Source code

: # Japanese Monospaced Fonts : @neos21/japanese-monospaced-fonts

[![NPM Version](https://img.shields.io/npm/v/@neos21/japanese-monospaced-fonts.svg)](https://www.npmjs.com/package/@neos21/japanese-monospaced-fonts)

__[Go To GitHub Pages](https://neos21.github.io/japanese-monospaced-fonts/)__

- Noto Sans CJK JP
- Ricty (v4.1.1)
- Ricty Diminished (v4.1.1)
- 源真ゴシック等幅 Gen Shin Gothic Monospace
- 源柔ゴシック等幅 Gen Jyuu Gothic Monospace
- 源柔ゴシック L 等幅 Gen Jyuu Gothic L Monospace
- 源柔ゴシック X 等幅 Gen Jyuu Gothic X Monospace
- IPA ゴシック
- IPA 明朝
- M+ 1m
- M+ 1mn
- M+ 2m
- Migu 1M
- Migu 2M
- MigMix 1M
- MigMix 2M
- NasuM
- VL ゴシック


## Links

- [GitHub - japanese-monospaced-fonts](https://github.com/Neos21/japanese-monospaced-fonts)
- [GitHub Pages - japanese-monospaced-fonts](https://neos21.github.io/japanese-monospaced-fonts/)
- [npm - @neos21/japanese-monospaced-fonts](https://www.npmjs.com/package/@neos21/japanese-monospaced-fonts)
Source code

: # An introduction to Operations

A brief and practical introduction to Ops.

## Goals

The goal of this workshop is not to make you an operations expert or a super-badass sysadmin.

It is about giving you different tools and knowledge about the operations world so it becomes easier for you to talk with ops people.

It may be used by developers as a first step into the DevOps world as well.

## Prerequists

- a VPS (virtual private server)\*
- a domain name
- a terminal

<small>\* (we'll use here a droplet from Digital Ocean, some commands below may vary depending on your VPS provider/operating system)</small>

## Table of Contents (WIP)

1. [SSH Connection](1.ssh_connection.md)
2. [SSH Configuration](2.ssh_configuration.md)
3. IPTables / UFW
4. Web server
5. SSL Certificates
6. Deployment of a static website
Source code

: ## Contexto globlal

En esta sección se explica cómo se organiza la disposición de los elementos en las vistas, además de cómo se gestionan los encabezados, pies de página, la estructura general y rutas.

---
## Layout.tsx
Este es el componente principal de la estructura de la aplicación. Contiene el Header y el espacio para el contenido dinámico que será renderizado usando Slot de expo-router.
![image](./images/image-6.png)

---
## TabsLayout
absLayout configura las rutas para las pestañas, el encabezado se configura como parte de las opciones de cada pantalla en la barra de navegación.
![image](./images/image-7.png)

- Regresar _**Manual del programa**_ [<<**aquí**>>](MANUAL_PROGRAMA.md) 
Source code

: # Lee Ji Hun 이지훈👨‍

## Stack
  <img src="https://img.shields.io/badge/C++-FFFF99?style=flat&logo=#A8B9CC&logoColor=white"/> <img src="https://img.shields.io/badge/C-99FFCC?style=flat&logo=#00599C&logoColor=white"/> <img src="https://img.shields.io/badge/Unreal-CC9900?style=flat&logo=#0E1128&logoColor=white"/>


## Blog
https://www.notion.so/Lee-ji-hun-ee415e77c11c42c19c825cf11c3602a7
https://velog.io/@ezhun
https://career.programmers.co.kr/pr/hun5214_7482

• • • • •

REQUIRED WORK — Set all of the entries down again, exactly as they were given.

SOLUTION TO THIS TASK —
Source code

: # Japanese Monospaced Fonts : @neos21/japanese-monospaced-fonts

[![NPM Version](https://img.shields.io/npm/v/@neos21/japanese-monospaced-fonts.svg)](https://www.npmjs.com/package/@neos21/japanese-monospaced-fonts)

__[Go To GitHub Pages](https://neos21.github.io/japanese-monospaced-fonts/)__

- Noto Sans CJK JP
- Ricty (v4.1.1)
- Ricty Diminished (v4.1.1)
- 源真ゴシック等幅 Gen Shin Gothic Monospace
- 源柔ゴシック等幅 Gen Jyuu Gothic Monospace
- 源柔ゴシック L 等幅 Gen Jyuu Gothic L Monospace
- 源柔ゴシック X 等幅 Gen Jyuu Gothic X Monospace
- IPA ゴシック
- IPA 明朝
- M+ 1m
- M+ 1mn
- M+ 2m
- Migu 1M
- Migu 2M
- MigMix 1M
- MigMix 2M
- NasuM
- VL ゴシック


## Links

- [GitHub - japanese-monospaced-fonts](https://github.com/Neos21/japanese-monospaced-fonts)
- [GitHub Pages - japanese-monospaced-fonts](https://neos21.github.io/japanese-monospaced-fonts/)
- [npm - @neos21/japanese-monospaced-fonts](https://www.npmjs.com/package/@neos21/japanese-monospaced-fonts)
Source code

: # An introduction to Operations

A brief and practical introduction to Ops.

## Goals

The goal of this workshop is not to make you an operations expert or a super-badass sysadmin.

It is about giving you different tools and knowledge about the operations world so it becomes easier for you to talk with ops people.

It may be used by developers as a first step into the DevOps world as well.

## Prerequists

- a VPS (virtual private server)\*
- a domain name
- a terminal

<small>\* (we'll use here a droplet from Digital Ocean, some commands below may vary depending on your VPS provider/operating system)</small>

## Table of Contents (WIP)

1. [SSH Connection](1.ssh_connection.md)
2. [SSH Configuration](2.ssh_configuration.md)
3. IPTables / UFW
4. Web server
5. SSL Certificates
6. Deployment of a static website
Source code

: ## Contexto globlal

En esta sección se explica cómo se organiza la disposición de los elementos en las vistas, además de cómo se gestionan los encabezados, pies de página, la estructura general y rutas.

---
## Layout.tsx
Este es el componente principal de la estructura de la aplicación. Contiene el Header y el espacio para el contenido dinámico que será renderizado usando Slot de expo-router.
![image](./images/image-6.png)

---
## TabsLayout
absLayout configura las rutas para las pestañas, el encabezado se configura como parte de las opciones de cada pantalla en la barra de navegación.
![image](./images/image-7.png)

- Regresar _**Manual del programa**_ [<<**aquí**>>](MANUAL_PROGRAMA.md) 
Source code

: # Lee Ji Hun 이지훈👨‍

## Stack
  <img src="https://img.shields.io/badge/C++-FFFF99?style=flat&logo=#A8B9CC&logoColor=white"/> <img src="https://img.shields.io/badge/C-99FFCC?style=flat&logo=#00599C&logoColor=white"/> <img src="https://img.shields.io/badge/Unreal-CC9900?style=flat&logo=#0E1128&logoColor=white"/>


## Blog
https://www.notion.so/Lee-ji-hun-ee415e77c11c42c19c825cf11c3602a7
https://velog.io/@ezhun
https://career.programmers.co.kr/pr/hun5214_7482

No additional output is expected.